Date: Sat, 21 Dec 2013 20:02:22 -0600
To: After Effects Mail List <AE-List@media-motion.tv>
yes this entire thing is sad. I priced out a machine at $4017 for 6 core 3.5ghz which I think will do better than the much more expensive 8 core that runs slower. I don't mean this purely for AE work but for PP editing and Resolve / speedgrade.

the machine certainly has insane bandwidth...

but while PC hardware might be cheaper it comes with its own headaches, especially related to codecs. There simply isn't ProRes for PC or an an **>> affordable, near universal, size independent, very widely adopted ( or easy to get / install codec ) with deep color / alpha support <<**. start listing PC codecs and they all fail to get check marks in EVERY column, and thats what we have cried about for years. its just completely ridiculous this has not been solved by now.  

Win7 also has its networking problems too. don't get me started on those.

so the question is, how much of your time is worth $1500-$2500 to stay on mac vs PC switch ?

the ECC ram is not a requirement of most MB designs and non-ECC ram will work. be interesting to try in the mac ash tray and see how normal ram would work. my bet is it probably works fine.

you can only have dual CPU's if you have zeon's :( however an i7 6 core at 3+ghz is more than fast enough for most of us. the xeon premium is a big part of the crazy price.

so its cool apple built a 4K ready edit machine. too bad most of us aren not touching 4K now or in the near future. good to be looking forwards but a lot of what the machine does could also of been done more economically.

I'm not going to get one. I'm going to look at the use market for a 5.1 tower instead.

S


On Dec 21, 2013, at 6:46 PM, Teddy Gage <teddygage@gmail.com> wrote:

>      James, you can do whatever you want, but don't misrepresent the facts. A custom PC with similar render numbers on many benchmarks than your new mac pro will actually run you closer to $1,200-1,500. You could literally buy three hex-core computers for the price of that single mac pro. In terms of render power, that's a far cry from "a couple hundred dollars" difference. Yes the Pro has many bespoke custom parts. But they are more or less matched to 90% by regular high end PC components. For example nobody "needs" ECC RAM at 200% markup or Xeon-class chips at 300% markup.

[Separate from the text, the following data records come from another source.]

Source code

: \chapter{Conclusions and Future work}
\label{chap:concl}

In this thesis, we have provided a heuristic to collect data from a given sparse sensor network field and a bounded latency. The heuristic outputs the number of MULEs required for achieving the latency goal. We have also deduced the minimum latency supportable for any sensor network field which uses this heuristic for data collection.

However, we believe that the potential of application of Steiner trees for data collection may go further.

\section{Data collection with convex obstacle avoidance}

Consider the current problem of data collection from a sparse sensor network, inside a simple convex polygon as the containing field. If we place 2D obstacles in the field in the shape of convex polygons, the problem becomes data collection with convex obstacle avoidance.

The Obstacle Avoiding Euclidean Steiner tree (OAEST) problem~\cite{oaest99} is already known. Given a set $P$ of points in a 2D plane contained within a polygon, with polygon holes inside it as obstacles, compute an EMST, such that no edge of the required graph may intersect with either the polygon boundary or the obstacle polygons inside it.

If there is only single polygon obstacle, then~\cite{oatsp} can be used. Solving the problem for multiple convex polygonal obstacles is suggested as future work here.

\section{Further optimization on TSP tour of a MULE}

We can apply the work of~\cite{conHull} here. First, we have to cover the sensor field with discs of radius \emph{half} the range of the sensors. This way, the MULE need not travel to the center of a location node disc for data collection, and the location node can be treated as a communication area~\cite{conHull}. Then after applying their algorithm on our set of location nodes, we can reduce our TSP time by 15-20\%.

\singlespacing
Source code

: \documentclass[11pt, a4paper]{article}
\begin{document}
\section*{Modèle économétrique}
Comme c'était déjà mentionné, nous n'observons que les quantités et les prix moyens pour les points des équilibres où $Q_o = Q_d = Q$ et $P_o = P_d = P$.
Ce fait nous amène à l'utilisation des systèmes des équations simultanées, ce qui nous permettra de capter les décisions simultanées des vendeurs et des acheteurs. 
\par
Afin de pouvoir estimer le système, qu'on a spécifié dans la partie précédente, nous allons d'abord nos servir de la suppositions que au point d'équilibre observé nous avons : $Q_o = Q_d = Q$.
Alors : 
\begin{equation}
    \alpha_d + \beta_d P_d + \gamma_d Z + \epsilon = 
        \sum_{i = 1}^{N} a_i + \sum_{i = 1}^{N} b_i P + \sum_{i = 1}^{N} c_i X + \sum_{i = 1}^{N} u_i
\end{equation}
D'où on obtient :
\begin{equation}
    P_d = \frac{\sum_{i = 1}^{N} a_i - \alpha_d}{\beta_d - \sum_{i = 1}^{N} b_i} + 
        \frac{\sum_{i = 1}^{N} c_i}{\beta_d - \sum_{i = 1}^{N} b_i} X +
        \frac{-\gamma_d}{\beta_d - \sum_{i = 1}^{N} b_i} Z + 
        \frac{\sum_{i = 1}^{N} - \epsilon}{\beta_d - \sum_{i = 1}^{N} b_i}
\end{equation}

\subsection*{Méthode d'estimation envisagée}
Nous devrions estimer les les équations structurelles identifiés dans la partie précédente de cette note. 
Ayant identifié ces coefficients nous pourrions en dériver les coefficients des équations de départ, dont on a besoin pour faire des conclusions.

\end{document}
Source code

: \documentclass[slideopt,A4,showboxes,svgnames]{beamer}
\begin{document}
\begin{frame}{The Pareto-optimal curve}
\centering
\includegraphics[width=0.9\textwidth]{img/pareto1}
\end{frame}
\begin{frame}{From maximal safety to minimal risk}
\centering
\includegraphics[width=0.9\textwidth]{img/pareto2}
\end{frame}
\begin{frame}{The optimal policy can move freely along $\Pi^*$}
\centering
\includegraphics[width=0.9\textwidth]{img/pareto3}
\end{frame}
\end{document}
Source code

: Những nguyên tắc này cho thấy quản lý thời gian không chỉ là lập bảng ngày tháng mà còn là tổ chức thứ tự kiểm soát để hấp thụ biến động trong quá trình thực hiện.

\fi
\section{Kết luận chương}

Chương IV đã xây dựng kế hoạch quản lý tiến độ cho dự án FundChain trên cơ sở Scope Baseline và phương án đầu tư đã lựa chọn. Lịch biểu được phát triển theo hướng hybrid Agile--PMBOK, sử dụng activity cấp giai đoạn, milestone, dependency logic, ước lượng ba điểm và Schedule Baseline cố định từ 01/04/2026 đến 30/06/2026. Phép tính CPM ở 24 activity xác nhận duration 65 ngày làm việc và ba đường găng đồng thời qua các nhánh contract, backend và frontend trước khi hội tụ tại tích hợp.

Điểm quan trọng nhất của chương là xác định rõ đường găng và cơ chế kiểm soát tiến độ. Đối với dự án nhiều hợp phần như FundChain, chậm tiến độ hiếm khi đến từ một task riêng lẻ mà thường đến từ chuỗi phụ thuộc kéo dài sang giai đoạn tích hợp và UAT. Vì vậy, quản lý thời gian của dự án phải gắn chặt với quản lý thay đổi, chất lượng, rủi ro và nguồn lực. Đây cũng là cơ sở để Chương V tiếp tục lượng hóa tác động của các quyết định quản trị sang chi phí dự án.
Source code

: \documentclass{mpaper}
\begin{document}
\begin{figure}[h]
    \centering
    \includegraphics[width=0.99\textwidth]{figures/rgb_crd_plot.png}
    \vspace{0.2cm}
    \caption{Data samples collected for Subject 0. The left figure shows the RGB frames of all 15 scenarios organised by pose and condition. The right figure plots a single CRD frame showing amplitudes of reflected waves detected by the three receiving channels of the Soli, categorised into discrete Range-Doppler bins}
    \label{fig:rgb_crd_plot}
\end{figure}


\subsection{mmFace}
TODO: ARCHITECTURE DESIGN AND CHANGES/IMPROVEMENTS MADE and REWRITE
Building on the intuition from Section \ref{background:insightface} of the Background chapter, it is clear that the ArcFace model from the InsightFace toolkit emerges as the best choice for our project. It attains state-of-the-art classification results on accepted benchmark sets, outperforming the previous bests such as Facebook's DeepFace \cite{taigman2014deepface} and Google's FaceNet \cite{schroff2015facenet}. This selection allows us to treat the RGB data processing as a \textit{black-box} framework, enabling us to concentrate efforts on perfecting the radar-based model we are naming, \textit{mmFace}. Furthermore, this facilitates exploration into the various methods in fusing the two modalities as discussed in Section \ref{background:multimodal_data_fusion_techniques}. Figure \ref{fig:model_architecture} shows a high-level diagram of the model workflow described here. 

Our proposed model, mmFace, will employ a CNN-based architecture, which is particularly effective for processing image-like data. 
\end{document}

> Regular DDR4 RAM and i7 chips are just as good, if not faster, in many cases.
>
>      You don't have to build it yourself, and you don't have to buy it from Dell or HP, who also charge a hefty markup closer to Apple's, which is where a lot of these inaccurate numbers are coming from. There are tons of mid-level workstation builders out there with great reliability and good warranties. Your justification is fine, I'm not here to tell you how to spend your money. But your comparison is simply not accurate if you understand computer hardware and benchmarks.